But a US ship that had simply accomplished the twenty fifth mission, the frigate USS Samuel B Roberts, noticed that luck run out on April 14, 1988.

While heading for resupply earlier than its subsequent escort mission, the frigate encountered a minefield laid by Iran the night time earlier than, in line with Cox.

After lookouts recognized the Roberts as being in a minefield, its captain noticed just one method out: return the method it had are available in.

It didn’t work. The warship struck a contact mine, and an estimated 500-pound explosive broke the Roberts’ keel and left a 15-foot gap in its hull.

“The only thing actually holding the ship together was the main deck,” Cox wrote.

The USS Samuel B. Roberts (FFG-58), a guided missile frigate, is in dry dock for temporary repairs after striking a mine during patrol operations in the Persian Gulf in 1988.

Its crew saved it, partially, through the use of heavy metal cables to tie cracked parts of the ship’s superstructure collectively. And casualties have been held to 10 wounded as a result of the ship’s captain had ordered a lot of the crew above decks earlier than the mine strike.

The harm to the frigate introduced US minesweeping shortcomings to the forefront once more.

The mine strike on the Roberts precipitated a retaliatory US strike that noticed one thing unprecedented in US Navy history, and in line with one naval historian, one of the most important battles it has ever fought.

Four days after that Iranian mine virtually break up the Roberts in two, the US launched Operation Praying Mantis, US assaults on Iranian oil platforms in the Gulf.

One of these was attacked by a gaggle of three US ships, together with the frigate USS Simpson. During the preventing, an Iranian patrol boat fired a missile at the US ships.

The Simpson returned fireplace with 4 missiles of its personal, disabling the Iranian boat, earlier than it was completed off by gunfire from the US flotilla.

It was the first missile-to-missile floor battle in US Navy history.

A-7E

There have been extra battles between the US and Iran that day, together with one the place US Navy A-6 assault jets and a US destroyer sank an Iranian frigate with missile strikes.

In his 2005 ebook, “Decision at Sea,” naval historian Craig Symonds referred to as Praying Mantis one of the 5 most essential US naval battles ever, rating alongside, amongst others, the historic US defeat of the Japanese Navy at Midway Island that modified the tide of World War II.

Symonds mentioned Praying Mantis established the US as the world’s undisputed superpower, with the potential to make real-time battlefield choices from hundreds of miles away, the potential to precisely fireplace missiles that would hit ships they may solely see electronically and the potential to combine all branches of the army service right into a cohesive machine.

The battle confirmed the US army had amassed the know-how to make it “not merely the greatest military power on Earth, but the greatest military power the world had ever seen,” Symonds wrote.

That’s a line Trump makes use of steadily when speaking about the present struggle in the Gulf.

But analysts and consultants observe circumstances have modified in 2026.

Technology has superior.

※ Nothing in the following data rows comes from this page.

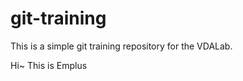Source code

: git-training
============

This is a simple git training repository for the VDALab.

Hi~ This is Emplus
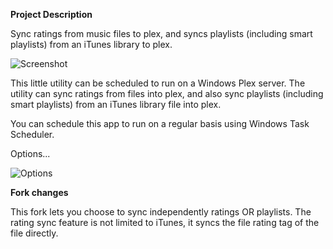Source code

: **Project Description**

Sync ratings from music files to plex, and syncs playlists (including smart playlists) from an iTunes library to plex.

![Screenshot](https://raw.githubusercontent.com/vbtrek/vbtrek.github.io/master/docs/plexratingssync1.png)

This little utility can be scheduled to run on a Windows Plex server. The utility can sync ratings from files into plex, and also sync playlists (including smart playlists) from an iTunes library file into plex.

You can schedule this app to run on a regular basis using Windows Task Scheduler.

Options...

![Options](https://raw.githubusercontent.com/vbtrek/vbtrek.github.io/master/docs/plexratingssync2.png)

**Fork changes**

This fork lets you choose to sync independently ratings OR playlists.
The rating sync feature is not limited to iTunes, it syncs the file rating tag of the file directly.
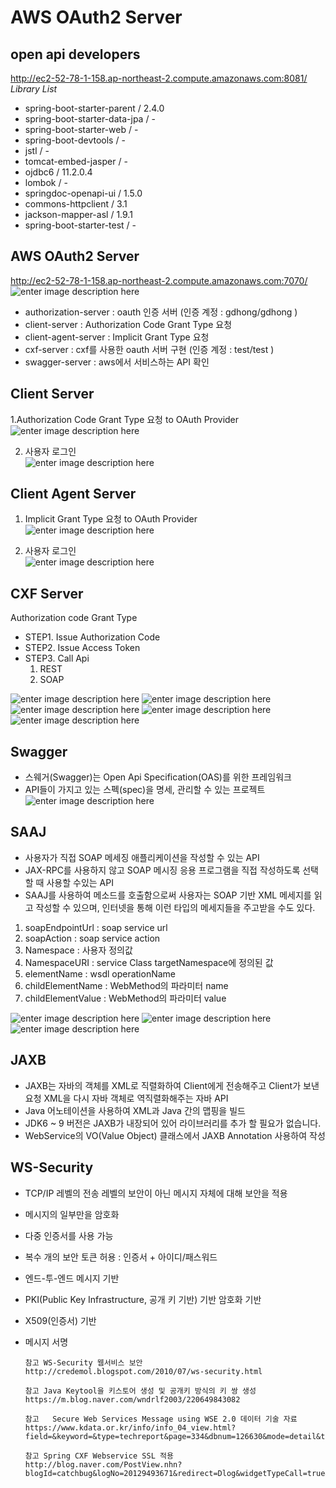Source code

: 
# AWS OAuth2 Server
## open api developers  
http://ec2-52-78-1-158.ap-northeast-2.compute.amazonaws.com:8081/  
*Library List*
* spring-boot-starter-parent / 2.4.0
* spring-boot-starter-data-jpa / -
* spring-boot-starter-web / -
* spring-boot-devtools / -
* jstl / -
* tomcat-embed-jasper / -
* ojdbc6 / 11.2.0.4
* lombok / -
* springdoc-openapi-ui / 1.5.0
* commons-httpclient / 3.1
* jackson-mapper-asl / 1.9.1
* spring-boot-starter-test / -  
  
## AWS OAuth2 Server
http://ec2-52-78-1-158.ap-northeast-2.compute.amazonaws.com:7070/
![enter image description here](./cxf-server/readme/image/oauth/01.aws-index.PNG)
- authorization-server : oauth 인증 서버 (인증 계정 : gdhong/gdhong )
- client-server : Authorization Code Grant Type 요청
- client-agent-server : Implicit Grant Type 요청
- cxf-server : cxf를 사용한 oauth 서버 구현 (인증 계정 : test/test )
- swagger-server : aws에서 서비스하는 API 확인 


## Client Server  
1.Authorization Code Grant Type 요청 to OAuth Provider  
![enter image description here](./cxf-server/readme/image/oauth/03.oauth-client.PNG)     

2. 사용자 로그인   
![enter image description here](./cxf-server/readme/image/oauth/03.oauth-client.PNG)       
 
## Client Agent Server   
1. Implicit Grant Type 요청 to OAuth Provider      
![enter image description here](./cxf-server/readme/image/oauth/05.oauth-agent.PNG)    

2. 사용자 로그인    
![enter image description here](./cxf-server/readme/image/oauth/06.oauth-agent-auth.PNG)    

## CXF Server
Authorization code Grant Type
- STEP1. Issue Authorization Code
- STEP2. Issue Access Token
- STEP3. Call Api
   1. REST
   2. SOAP
  
![enter image description here](./cxf-server/readme/image/oauth/img1.PNG)
![enter image description here](./cxf-server/readme/image/oauth/img2.PNG)
![enter image description here](./cxf-server/readme/image/oauth/img3.PNG)
![enter image description here](./cxf-server/readme/image/oauth/img4.PNG)
![enter image description here](./cxf-server/readme/image/oauth/img5.PNG)


## Swagger
- 스웨거(Swagger)는 Open Api Specification(OAS)를 위한 프레임워크
- API들이 가지고 있는 스펙(spec)을 명세, 관리할 수 있는 프로젝트
![enter image description here](./cxf-server/readme/image/oauth/07swagger-index.PNG)  

## SAAJ 

- 사용자가 직접 SOAP 메세징 애플리케이션을 작성할 수 있는 API
- JAX-RPC를 사용하지 않고 SOAP 메시징 응용 프로그램을 직접 작성하도록 선택할 때 사용할 수있는 API
- SAAJ를 사용하여 메소드를 호출함으로써 사용자는 SOAP 기반 XML 메세지를 읽고 작성할 수 있으며,  인터넷을 통해 이런 타입의 메세지들을 주고받을 수도 있다.

1. soapEndpointUrl  : soap service url
2. soapAction : soap service action
3. Namespace  : 사용자 정의값
4. NamespaceURI  : service Class targetNamespace에 정의된 값 
5. elementName : wsdl operationName 
6. childElementName : WebMethod의 파라미터 name
7. childElementValue : WebMethod의 파라미터 value

![enter image description here](./cxf-server/readme/image/saaj/img1.PNG)
![enter image description here](./cxf-server/readme/image/saaj/img2.PNG)
![enter image description here](./cxf-server/readme/image/saaj/img3.PNG)


## JAXB


- JAXB는 자바의 객체를 XML로 직렬화하여 Client에게 전송해주고 Client가 보낸 요청 XML을 다시 자바 객체로 역직렬화해주는 자바 API
- Java 어노테이션을 사용하여 XML과 Java 간의 맵핑을 빌드
- JDK6 ~ 9 버전은 JAXB가 내장되어 있어 라이브러리를 추가 할 필요가 없습니다. 
- WebService의 VO(Value Object) 클래스에서 JAXB Annotation 사용하여 작성


## WS-Security


- TCP/IP 레벨의 전송 레벨의 보안이 아닌 메시지 자체에 대해 보안을 적용
- 메시지의 일부만을 암호화
- 다중 인증서를 사용 가능
- 복수 개의 보안 토큰 허용 : 인증서 + 아이디/패스워드
- 엔드-투-엔드 메시지 기반 
- PKI(Public Key Infrastructure, 공개 키 기반) 기반 암호화 기반
- X509(인증서) 기반
-  메시지 서명 


       참고 WS-Security 웹서비스 보안
       http://credemol.blogspot.com/2010/07/ws-security.html
       
       참고 Java Keytool을 키스토어 생성 및 공개키 방식의 키 쌍 생성
       https://m.blog.naver.com/wndrlf2003/220649843082
       
       참고	Secure Web Services Message using WSE 2.0 데이터 기술 자료
       https://www.kdata.or.kr/info/info_04_view.html?field=&keyword=&type=techreport&page=334&dbnum=126630&mode=detail&type=techreport
       
       참고 Spring CXF Webservice SSL 적용
       http://blog.naver.com/PostView.nhn?blogId=catchbug&logNo=20129493671&redirect=Dlog&widgetTypeCall=true&directAccess=fals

Iran’s arsenal has elevated. Cheap drones – deployed in sea and sky – have expanded the menace matrix.

And Iran’s consideration is not additionally distracted by a border struggle with Iraq this time.

A US Navy minesweeping helicopter leads the way for the 12th US reflagged Kuwaiti tanker convoy on October 22, 1987.

Experts surprise if the US floor warfare success led it to neglect mine countermeasures, one thing that is sluggish and meticulous in distinction to missile battles.

“The US Navy has very little mine-clearing capability. It is always the first thing eliminated in budget cuts because traditionally we rely on our allies for that mission,” Schuster, the former US Navy captain, mentioned.

Others query whether or not the US was prepared for Iran to successfully shut the Strait of Hormuz once more, and why the want for tanker escorts wasn’t deliberate from the starting of the struggle.

“History repeats itself,” mentioned maritime guide Frank Coles, ex-CEO of Wallem Group, who sailed in Tanker War convoys.

“Anyone who remembers the Iran-Iraq war knows escorts were needed then. It’s disappointing this wasn’t part of the thought process now.”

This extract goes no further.